## Exercise
Search the data below for the string "begin" and copy all lines where it shows up.

## Material for this task
>>>>
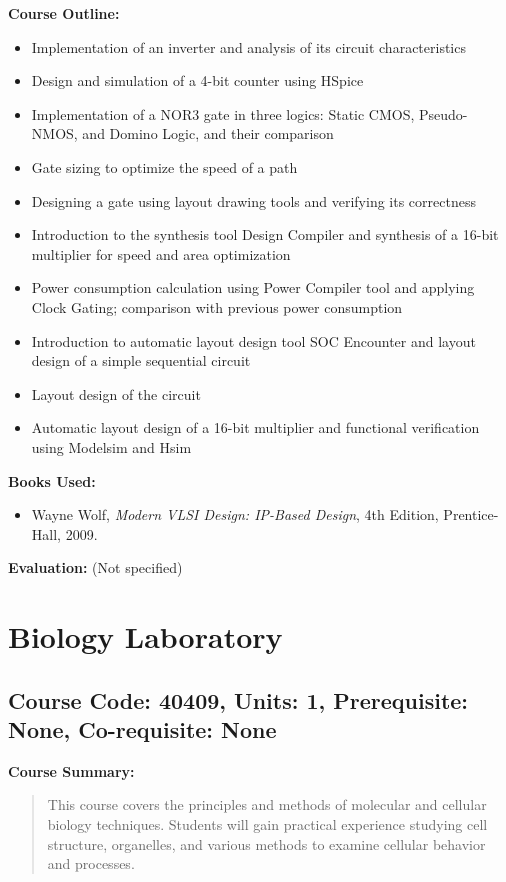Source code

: \documentclass[12pt]{article}
\begin{document}
\textbf{Course Outline:}
\begin{itemize}
    \item Implementation of an inverter and analysis of its circuit characteristics
    \item Design and simulation of a 4-bit counter using HSpice
    \item Implementation of a NOR3 gate in three logics: Static CMOS, Pseudo-NMOS, and Domino Logic, and their comparison
    \item Gate sizing to optimize the speed of a path
    \item Designing a gate using layout drawing tools and verifying its correctness
    \item Introduction to the synthesis tool Design Compiler and synthesis of a 16-bit multiplier for speed and area optimization
    \item Power consumption calculation using Power Compiler tool and applying Clock Gating; comparison with previous power consumption
    \item Introduction to automatic layout design tool SOC Encounter and layout design of a simple sequential circuit
    \item Layout design of the circuit
    \item Automatic layout design of a 16-bit multiplier and functional verification using Modelsim and Hsim
\end{itemize}

\textbf{Books Used:}
\begin{itemize}
    \item Wayne Wolf, \textit{Modern VLSI Design: IP-Based Design}, 4th Edition, Prentice-Hall, 2009.
\end{itemize}

\textbf{Evaluation:}
(Not specified)

\newpage

\section{Biology Laboratory}
\subsection*{Course Code: 40409, Units: 1, Prerequisite: None, Co-requisite: None}

\textbf{Course Summary:} 
\begin{quote}
   This course covers the principles and methods of molecular and cellular biology techniques. Students will gain practical experience studying cell structure, organelles, and various methods to examine cellular behavior and processes.
\end{quote}
\end{document}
<<<<
## Solution to the exercise
\begin{document}
\begin{itemize}
\begin{itemize}
\begin{quote}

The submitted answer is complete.